◆ What to work on
Search the records below for the string "using", and report each line that contains it.
= = = = = = =
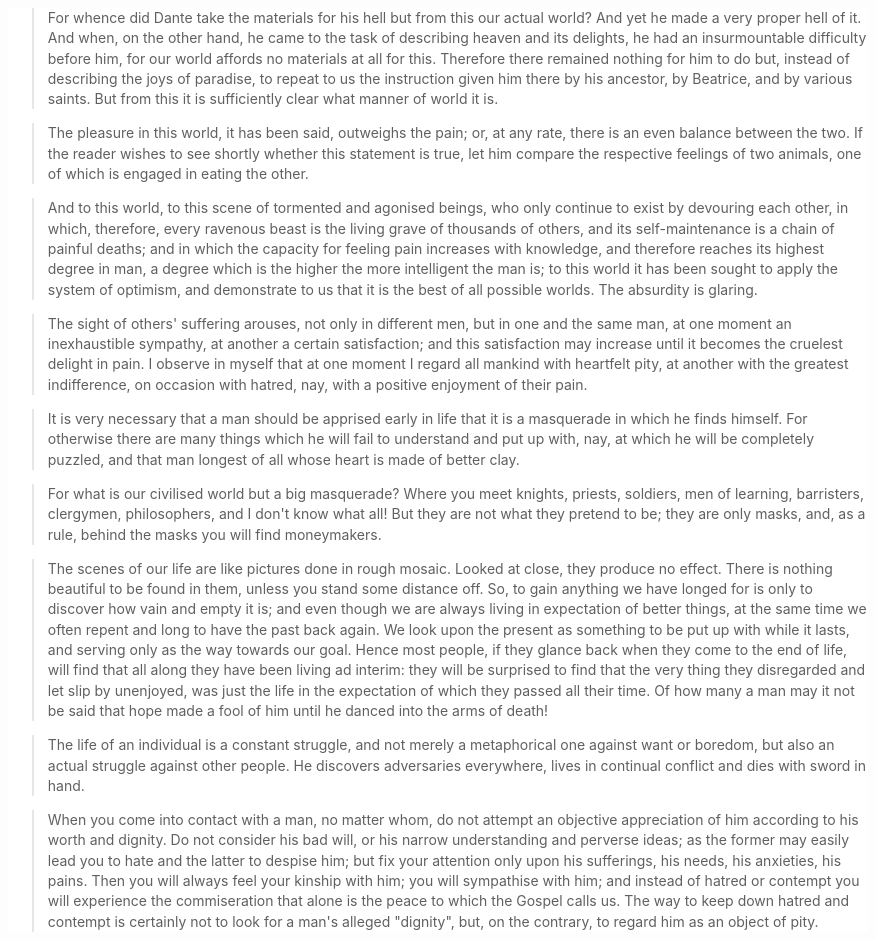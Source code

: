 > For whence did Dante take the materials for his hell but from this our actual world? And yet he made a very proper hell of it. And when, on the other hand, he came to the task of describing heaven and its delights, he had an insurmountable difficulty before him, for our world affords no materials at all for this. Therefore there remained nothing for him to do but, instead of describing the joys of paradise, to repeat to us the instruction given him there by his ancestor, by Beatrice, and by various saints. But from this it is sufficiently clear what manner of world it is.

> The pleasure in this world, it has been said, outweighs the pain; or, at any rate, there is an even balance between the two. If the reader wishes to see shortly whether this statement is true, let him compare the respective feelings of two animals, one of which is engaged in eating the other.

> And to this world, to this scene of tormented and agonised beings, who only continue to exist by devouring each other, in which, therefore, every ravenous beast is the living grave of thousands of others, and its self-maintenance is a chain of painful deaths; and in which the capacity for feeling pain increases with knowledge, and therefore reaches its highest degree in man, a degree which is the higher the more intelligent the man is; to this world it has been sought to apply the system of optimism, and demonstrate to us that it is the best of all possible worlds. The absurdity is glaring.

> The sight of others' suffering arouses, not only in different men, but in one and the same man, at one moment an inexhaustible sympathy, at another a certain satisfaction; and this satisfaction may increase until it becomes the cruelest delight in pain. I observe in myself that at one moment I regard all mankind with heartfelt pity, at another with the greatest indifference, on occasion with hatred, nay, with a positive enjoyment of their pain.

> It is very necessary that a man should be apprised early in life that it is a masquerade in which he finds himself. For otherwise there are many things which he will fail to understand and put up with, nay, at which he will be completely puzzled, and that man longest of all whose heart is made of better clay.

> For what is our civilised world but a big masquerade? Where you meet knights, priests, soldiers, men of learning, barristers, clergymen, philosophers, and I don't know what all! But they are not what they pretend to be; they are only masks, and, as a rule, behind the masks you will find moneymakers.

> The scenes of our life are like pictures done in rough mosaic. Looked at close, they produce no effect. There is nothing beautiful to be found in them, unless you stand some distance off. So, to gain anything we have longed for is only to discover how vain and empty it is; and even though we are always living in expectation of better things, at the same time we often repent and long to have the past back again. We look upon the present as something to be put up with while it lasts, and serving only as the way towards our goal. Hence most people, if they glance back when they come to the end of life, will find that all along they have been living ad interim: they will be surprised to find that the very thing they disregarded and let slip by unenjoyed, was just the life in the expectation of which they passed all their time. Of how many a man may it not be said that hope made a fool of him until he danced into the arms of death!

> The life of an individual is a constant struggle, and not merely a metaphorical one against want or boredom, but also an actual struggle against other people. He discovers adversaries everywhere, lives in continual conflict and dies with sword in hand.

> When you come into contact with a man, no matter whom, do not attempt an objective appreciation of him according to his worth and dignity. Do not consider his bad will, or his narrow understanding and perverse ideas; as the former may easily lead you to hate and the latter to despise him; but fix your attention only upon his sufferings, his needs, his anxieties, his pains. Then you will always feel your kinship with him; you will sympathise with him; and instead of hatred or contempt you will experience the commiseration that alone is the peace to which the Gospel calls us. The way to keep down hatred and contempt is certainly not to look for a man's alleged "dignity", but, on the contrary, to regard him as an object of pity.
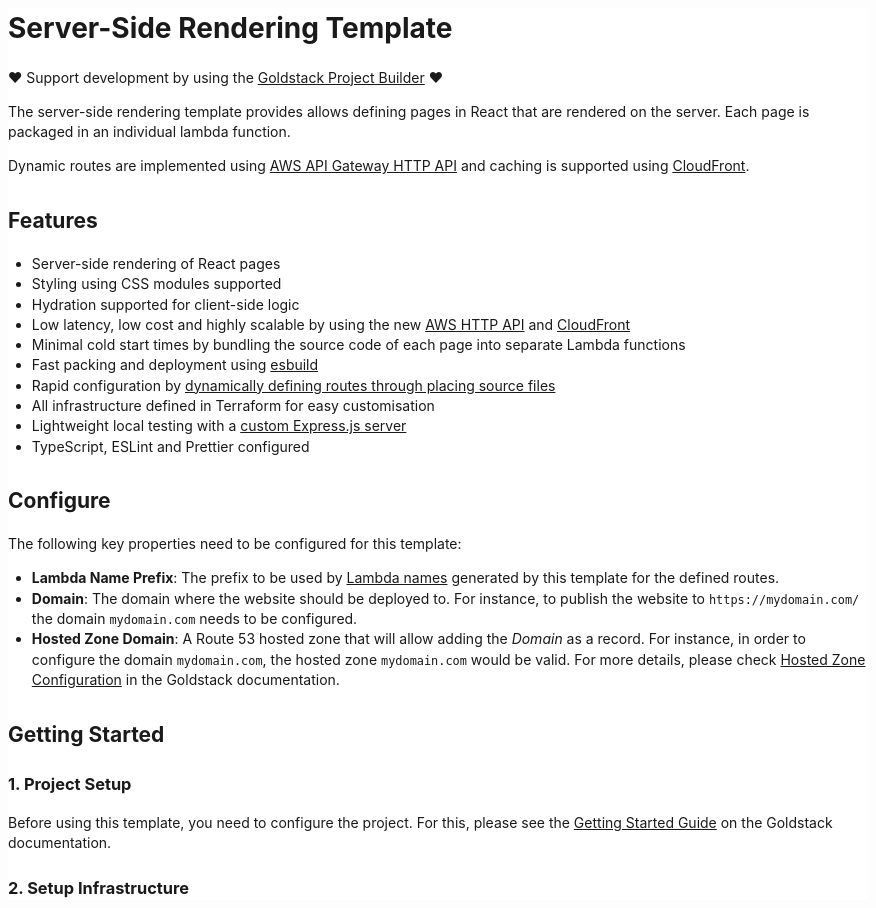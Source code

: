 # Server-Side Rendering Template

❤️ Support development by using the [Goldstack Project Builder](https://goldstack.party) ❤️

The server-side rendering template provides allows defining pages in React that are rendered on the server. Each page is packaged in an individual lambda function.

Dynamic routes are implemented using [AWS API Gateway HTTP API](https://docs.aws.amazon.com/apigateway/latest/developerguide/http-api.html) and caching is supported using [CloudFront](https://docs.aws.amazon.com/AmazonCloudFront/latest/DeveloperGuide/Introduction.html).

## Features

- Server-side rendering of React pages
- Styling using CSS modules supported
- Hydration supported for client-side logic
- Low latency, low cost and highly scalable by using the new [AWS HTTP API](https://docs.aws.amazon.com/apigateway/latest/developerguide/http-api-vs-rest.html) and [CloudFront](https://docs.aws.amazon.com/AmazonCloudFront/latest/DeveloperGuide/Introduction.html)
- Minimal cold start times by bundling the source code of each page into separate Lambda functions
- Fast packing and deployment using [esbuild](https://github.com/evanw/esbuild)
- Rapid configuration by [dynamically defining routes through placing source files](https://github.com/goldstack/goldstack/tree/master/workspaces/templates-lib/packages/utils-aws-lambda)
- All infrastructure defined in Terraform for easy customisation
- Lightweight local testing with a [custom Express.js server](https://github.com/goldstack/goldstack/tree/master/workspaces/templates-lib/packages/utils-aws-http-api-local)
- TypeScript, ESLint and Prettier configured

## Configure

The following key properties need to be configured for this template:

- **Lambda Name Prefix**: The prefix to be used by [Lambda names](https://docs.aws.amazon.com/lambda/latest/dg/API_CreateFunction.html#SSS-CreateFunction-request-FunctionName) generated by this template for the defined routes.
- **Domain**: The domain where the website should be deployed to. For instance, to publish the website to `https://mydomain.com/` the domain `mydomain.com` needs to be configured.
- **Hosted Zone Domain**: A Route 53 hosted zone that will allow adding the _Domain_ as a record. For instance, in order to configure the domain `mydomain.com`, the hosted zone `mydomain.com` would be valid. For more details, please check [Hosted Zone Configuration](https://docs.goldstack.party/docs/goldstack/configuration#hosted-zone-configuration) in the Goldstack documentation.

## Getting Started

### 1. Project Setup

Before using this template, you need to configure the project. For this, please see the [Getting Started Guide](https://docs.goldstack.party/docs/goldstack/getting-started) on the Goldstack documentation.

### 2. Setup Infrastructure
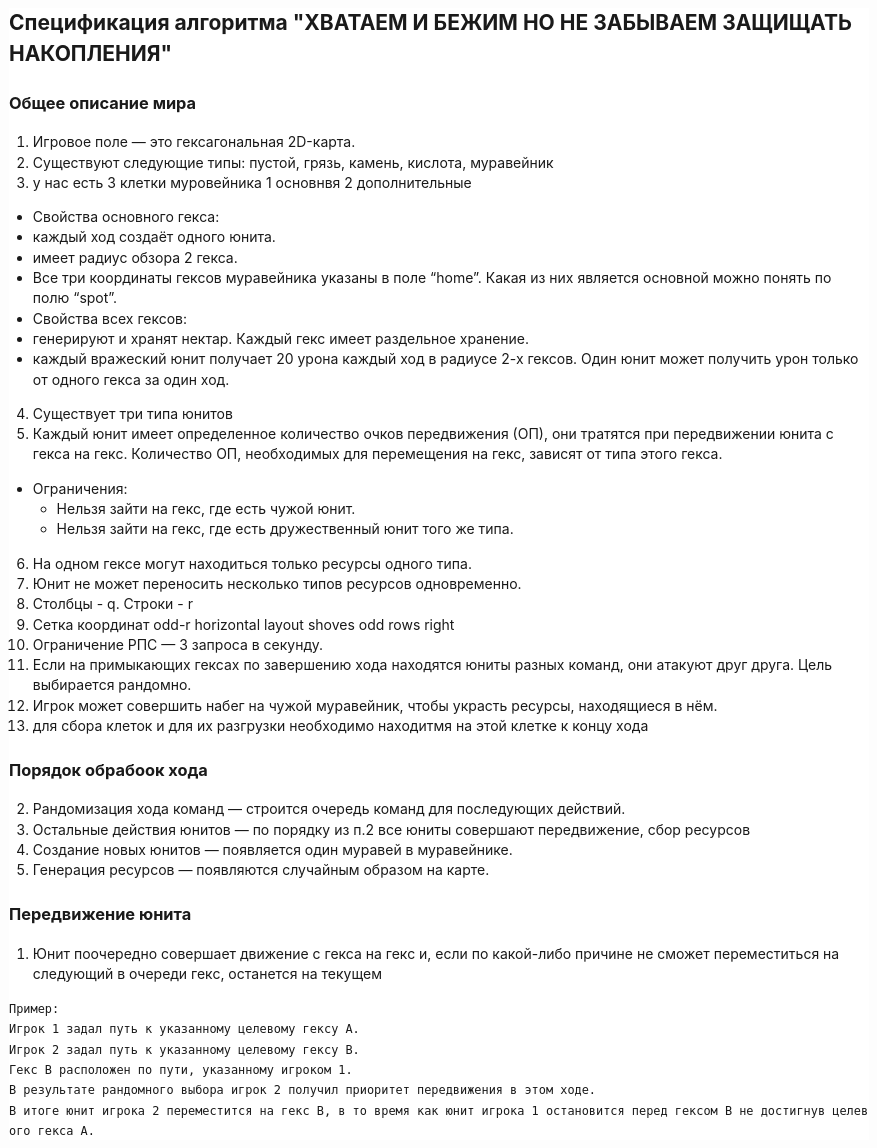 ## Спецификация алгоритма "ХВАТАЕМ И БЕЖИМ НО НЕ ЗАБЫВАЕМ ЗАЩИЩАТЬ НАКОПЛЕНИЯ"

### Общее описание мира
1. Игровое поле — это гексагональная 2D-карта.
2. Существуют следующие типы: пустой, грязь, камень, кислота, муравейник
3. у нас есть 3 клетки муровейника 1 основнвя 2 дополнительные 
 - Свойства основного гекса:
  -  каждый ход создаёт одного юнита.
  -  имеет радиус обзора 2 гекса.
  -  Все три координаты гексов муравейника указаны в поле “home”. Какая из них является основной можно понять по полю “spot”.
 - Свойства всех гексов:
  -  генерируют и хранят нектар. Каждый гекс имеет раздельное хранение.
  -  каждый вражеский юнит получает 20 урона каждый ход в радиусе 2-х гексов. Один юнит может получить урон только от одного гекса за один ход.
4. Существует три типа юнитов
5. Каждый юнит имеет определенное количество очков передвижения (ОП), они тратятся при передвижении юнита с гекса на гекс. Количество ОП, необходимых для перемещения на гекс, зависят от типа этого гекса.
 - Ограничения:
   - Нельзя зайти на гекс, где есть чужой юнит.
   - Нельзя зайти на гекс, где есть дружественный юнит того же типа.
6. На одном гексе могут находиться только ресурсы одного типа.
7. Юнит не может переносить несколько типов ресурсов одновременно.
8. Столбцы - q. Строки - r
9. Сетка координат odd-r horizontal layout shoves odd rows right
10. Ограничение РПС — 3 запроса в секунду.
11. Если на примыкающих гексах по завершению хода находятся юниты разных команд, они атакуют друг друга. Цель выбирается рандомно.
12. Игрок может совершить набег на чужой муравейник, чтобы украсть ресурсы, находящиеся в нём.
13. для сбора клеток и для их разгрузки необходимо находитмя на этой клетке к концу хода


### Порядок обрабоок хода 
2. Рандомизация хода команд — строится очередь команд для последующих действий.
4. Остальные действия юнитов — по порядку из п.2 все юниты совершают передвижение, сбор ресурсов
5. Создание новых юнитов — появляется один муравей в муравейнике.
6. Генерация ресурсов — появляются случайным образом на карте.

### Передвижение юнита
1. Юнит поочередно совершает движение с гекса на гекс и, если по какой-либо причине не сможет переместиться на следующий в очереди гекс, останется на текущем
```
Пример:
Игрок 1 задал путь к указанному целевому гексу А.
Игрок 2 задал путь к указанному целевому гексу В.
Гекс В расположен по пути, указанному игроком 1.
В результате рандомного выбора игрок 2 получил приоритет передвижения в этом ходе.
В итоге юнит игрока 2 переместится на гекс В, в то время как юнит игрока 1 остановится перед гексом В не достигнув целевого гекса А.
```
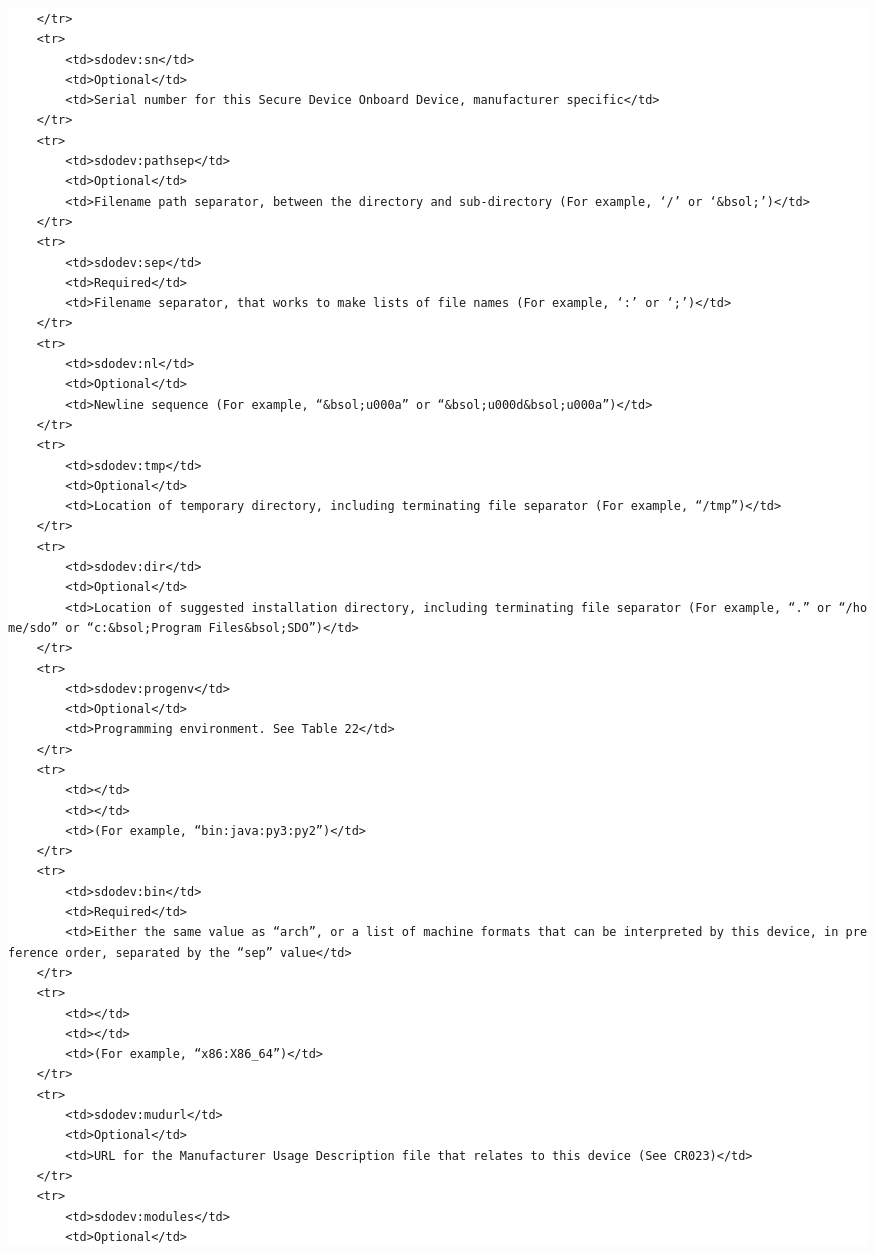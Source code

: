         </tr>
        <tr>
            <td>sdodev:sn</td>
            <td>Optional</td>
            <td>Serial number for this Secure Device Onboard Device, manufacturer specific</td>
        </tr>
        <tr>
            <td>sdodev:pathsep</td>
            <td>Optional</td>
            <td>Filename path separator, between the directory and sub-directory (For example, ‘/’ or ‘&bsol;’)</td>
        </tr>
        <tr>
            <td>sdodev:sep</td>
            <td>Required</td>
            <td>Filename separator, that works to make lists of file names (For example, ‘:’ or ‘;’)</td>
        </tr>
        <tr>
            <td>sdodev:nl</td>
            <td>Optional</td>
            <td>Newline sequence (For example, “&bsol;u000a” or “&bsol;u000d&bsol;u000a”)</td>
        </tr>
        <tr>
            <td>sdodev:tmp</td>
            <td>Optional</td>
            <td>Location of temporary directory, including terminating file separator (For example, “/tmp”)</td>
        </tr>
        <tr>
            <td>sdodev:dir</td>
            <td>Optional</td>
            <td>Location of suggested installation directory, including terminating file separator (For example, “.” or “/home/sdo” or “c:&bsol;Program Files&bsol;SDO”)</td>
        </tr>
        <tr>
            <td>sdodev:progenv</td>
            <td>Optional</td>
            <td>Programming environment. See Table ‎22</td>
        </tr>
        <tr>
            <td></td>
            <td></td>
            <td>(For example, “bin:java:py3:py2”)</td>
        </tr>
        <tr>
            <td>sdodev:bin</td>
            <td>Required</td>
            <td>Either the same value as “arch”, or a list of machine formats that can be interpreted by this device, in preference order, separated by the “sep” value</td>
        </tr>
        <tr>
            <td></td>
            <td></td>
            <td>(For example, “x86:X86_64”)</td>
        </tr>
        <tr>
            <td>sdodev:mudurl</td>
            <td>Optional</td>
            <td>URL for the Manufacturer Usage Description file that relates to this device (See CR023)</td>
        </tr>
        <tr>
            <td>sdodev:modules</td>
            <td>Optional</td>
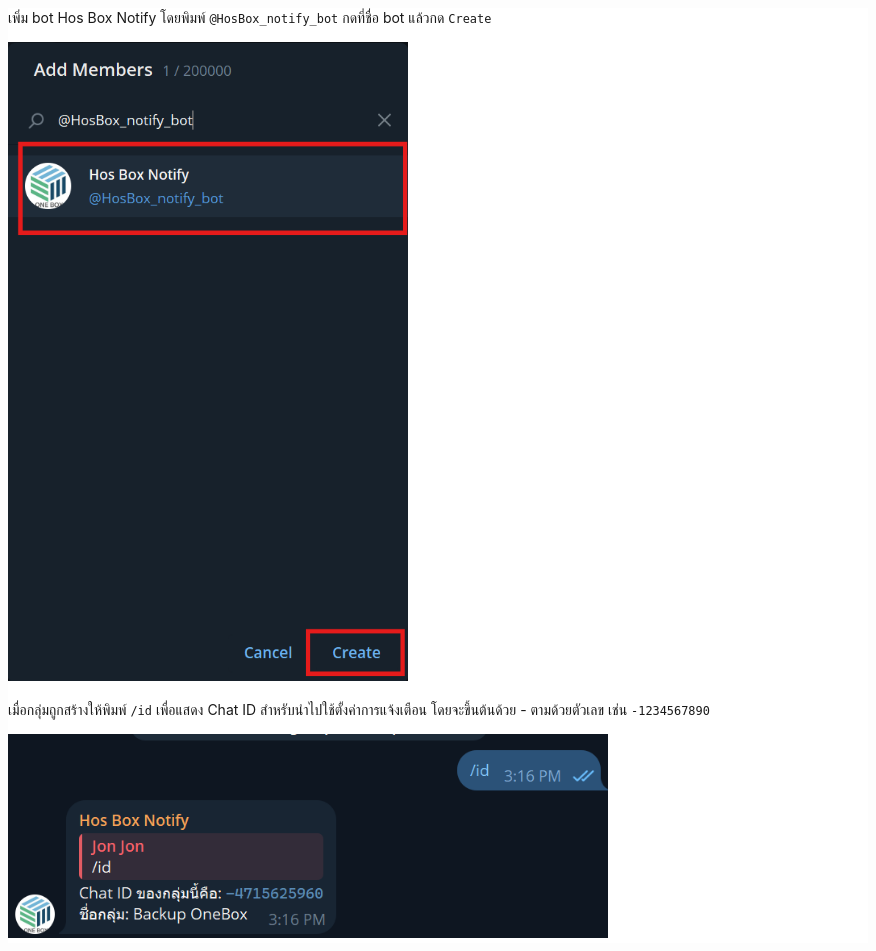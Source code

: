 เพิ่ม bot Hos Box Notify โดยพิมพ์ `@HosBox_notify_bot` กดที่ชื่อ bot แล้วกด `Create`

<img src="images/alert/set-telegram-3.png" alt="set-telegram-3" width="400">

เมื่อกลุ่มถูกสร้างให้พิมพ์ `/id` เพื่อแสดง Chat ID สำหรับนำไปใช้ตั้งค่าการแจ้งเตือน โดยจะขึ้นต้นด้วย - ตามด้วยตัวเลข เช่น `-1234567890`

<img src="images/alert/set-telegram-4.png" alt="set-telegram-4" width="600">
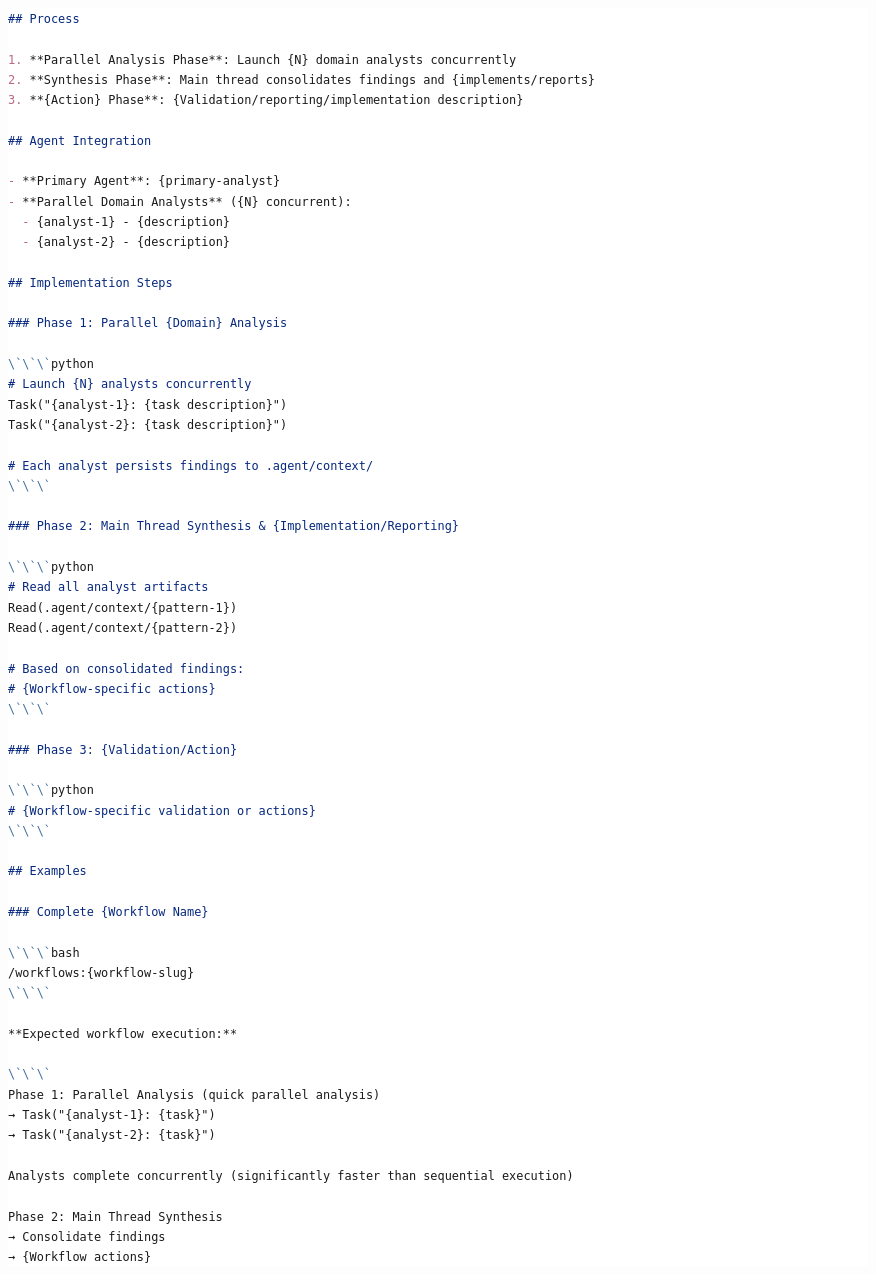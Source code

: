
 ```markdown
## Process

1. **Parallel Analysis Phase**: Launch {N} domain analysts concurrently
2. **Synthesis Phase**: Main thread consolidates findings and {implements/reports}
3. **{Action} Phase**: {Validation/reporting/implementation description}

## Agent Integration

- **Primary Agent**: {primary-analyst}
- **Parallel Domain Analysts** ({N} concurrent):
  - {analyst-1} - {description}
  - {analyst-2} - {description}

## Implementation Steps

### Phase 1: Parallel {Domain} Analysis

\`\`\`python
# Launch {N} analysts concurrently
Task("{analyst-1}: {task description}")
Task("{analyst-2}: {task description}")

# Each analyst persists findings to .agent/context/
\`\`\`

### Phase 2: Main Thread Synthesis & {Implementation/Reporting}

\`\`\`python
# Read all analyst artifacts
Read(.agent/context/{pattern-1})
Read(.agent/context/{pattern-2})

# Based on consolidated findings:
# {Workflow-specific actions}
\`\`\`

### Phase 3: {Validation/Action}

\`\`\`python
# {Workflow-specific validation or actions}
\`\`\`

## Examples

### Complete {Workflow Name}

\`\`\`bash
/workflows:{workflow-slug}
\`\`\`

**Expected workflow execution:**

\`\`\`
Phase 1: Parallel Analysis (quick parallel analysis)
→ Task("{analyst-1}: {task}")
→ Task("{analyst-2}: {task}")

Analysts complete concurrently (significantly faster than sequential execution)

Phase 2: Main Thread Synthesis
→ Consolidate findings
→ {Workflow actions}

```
= = = = = = =
◆ Task answer
❤️ Support development by using the [Goldstack Project Builder](https://goldstack.party) ❤️
Dynamic routes are implemented using [AWS API Gateway HTTP API](https://docs.aws.amazon.com/apigateway/latest/developerguide/http-api.html) and caching is supported using [CloudFront](https://docs.aws.amazon.com/AmazonCloudFront/latest/DeveloperGuide/Introduction.html).
- Styling using CSS modules supported
- Low latency, low cost and highly scalable by using the new [AWS HTTP API](https://docs.aws.amazon.com/apigateway/latest/developerguide/http-api-vs-rest.html) and [CloudFront](https://docs.aws.amazon.com/AmazonCloudFront/latest/DeveloperGuide/Introduction.html)
- Fast packing and deployment using [esbuild](https://github.com/evanw/esbuild)
Before using this template, you need to configure the project. For this, please see the [Getting Started Guide](https://docs.goldstack.party/docs/goldstack/getting-started) on the Goldstack documentation.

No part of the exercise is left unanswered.